### Input data:
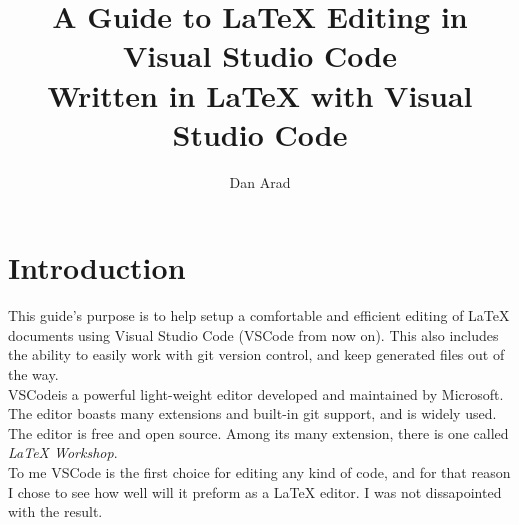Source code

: \documentclass{article}
\newcommand{\latex}{\LaTeX\xspace}
\begin{document}
\title{
	A Guide to \latex Editing in Visual Studio Code\\
	\large Written in \latex with Visual Studio Code
}
\author{Dan Arad}
\maketitle

\section{Introduction}
This guide's purpose is to help setup a comfortable and efficient editing of \latex documents using Visual Studio Code (VSCode from now on). This also includes the ability to easily work with git version control, and keep generated files out of the way.\\
VSCode\footnotemark[0] is a powerful light-weight editor developed and maintained by Microsoft. The editor boasts many extensions and built-in git support, and is widely used. The editor is free and open source. Among its many extension, there is one called \emph{LaTeX Workshop}\footnotemark[1].\\
To me VSCode is the first choice for editing any kind of code, and for that reason I chose to see how well will it preform as a \latex editor. I was not dissapointed with the result.

\end{document}
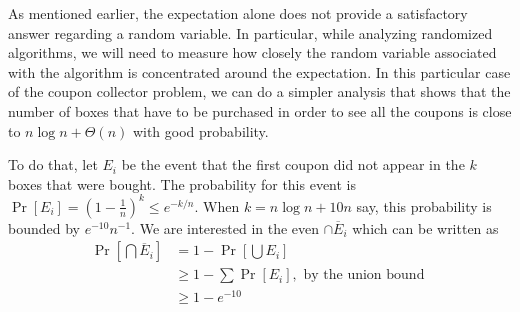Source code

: As mentioned earlier, the expectation alone does not provide a satisfactory answer regarding a random variable. In particular, while analyzing randomized algorithms, we will need to measure how closely the random variable associated with the algorithm is concentrated around the expectation. In this particular case of the coupon collector problem, we can do a simpler analysis that shows that the number of boxes that have to be purchased in order to see all the coupons is close to $n\log n + \Theta(n)$ with good probability. 

To do that, let $E_i$ be the event that the first coupon did not appear in the $k$ boxes that were bought. The probability for this event is $\Pr[E_i] = \left(  1- \frac{1}{n} \right)^k\leq e^{-k/n}$. When $k=n\log n + 10n$ say, this probability is bounded by $e^{-10}n^{-1}$. We are interested in the even $\cap \overline{E}_i$ which can be written as
\begin{align*}
	\Pr\left[\bigcap \overline{E}_i \right] &= 1 - \Pr\left[ \bigcup E_i \right]\\
	&\geq 1 - \sum \Pr[E_i], \text{ by the union bound }\\
	&\geq 1 - e^{-10}
\end{align*}

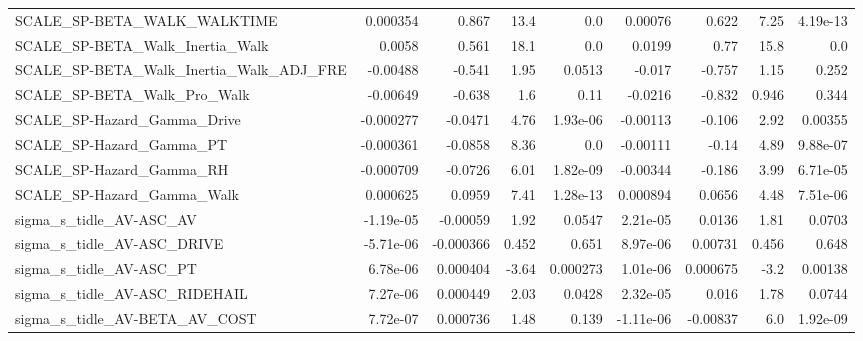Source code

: \begin{tabular}{lrrrrrrrr}
SCALE\_SP-BETA\_WALK\_WALKTIME                        &    0.000354 &        0.867 &     13.4 &      0.0 &    0.00076 &       0.622 &         7.25 &      4.19e-13 \\
SCALE\_SP-BETA\_Walk\_Inertia\_Walk                    &      0.0058 &        0.561 &     18.1 &      0.0 &     0.0199 &        0.77 &         15.8 &           0.0 \\
SCALE\_SP-BETA\_Walk\_Inertia\_Walk\_ADJ\_FRE            &    -0.00488 &       -0.541 &     1.95 &   0.0513 &     -0.017 &      -0.757 &         1.15 &         0.252 \\
SCALE\_SP-BETA\_Walk\_Pro\_Walk                        &    -0.00649 &       -0.638 &      1.6 &     0.11 &    -0.0216 &      -0.832 &        0.946 &         0.344 \\
SCALE\_SP-Hazard\_Gamma\_Drive                        &   -0.000277 &      -0.0471 &     4.76 & 1.93e-06 &   -0.00113 &      -0.106 &         2.92 &       0.00355 \\
SCALE\_SP-Hazard\_Gamma\_PT                           &   -0.000361 &      -0.0858 &     8.36 &      0.0 &   -0.00111 &       -0.14 &         4.89 &      9.88e-07 \\
SCALE\_SP-Hazard\_Gamma\_RH                           &   -0.000709 &      -0.0726 &     6.01 & 1.82e-09 &   -0.00344 &      -0.186 &         3.99 &      6.71e-05 \\
SCALE\_SP-Hazard\_Gamma\_Walk                         &    0.000625 &       0.0959 &     7.41 & 1.28e-13 &   0.000894 &      0.0656 &         4.48 &      7.51e-06 \\
sigma\_s\_tidle\_AV-ASC\_AV                            &   -1.19e-05 &     -0.00059 &     1.92 &   0.0547 &   2.21e-05 &      0.0136 &         1.81 &        0.0703 \\
sigma\_s\_tidle\_AV-ASC\_DRIVE                         &   -5.71e-06 &    -0.000366 &    0.452 &    0.651 &   8.97e-06 &     0.00731 &        0.456 &         0.648 \\
sigma\_s\_tidle\_AV-ASC\_PT                            &    6.78e-06 &     0.000404 &    -3.64 & 0.000273 &   1.01e-06 &    0.000675 &         -3.2 &       0.00138 \\
sigma\_s\_tidle\_AV-ASC\_RIDEHAIL                      &    7.27e-06 &     0.000449 &     2.03 &   0.0428 &   2.32e-05 &       0.016 &         1.78 &        0.0744 \\
sigma\_s\_tidle\_AV-BETA\_AV\_COST                      &    7.72e-07 &     0.000736 &     1.48 &    0.139 &  -1.11e-06 &    -0.00837 &          6.0 &      1.92e-09 \\

\end{tabular}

### Assigned task:
The word "editor" appears in some lines above. Return every one of those lines.

### Solution below:
VSCode\footnotemark[0] is a powerful light-weight editor developed and maintained by Microsoft. The editor boasts many extensions and built-in git support, and is widely used. The editor is free and open source. Among its many extension, there is one called \emph{LaTeX Workshop}\footnotemark[1].\\
To me VSCode is the first choice for editing any kind of code, and for that reason I chose to see how well will it preform as a \latex editor. I was not dissapointed with the result.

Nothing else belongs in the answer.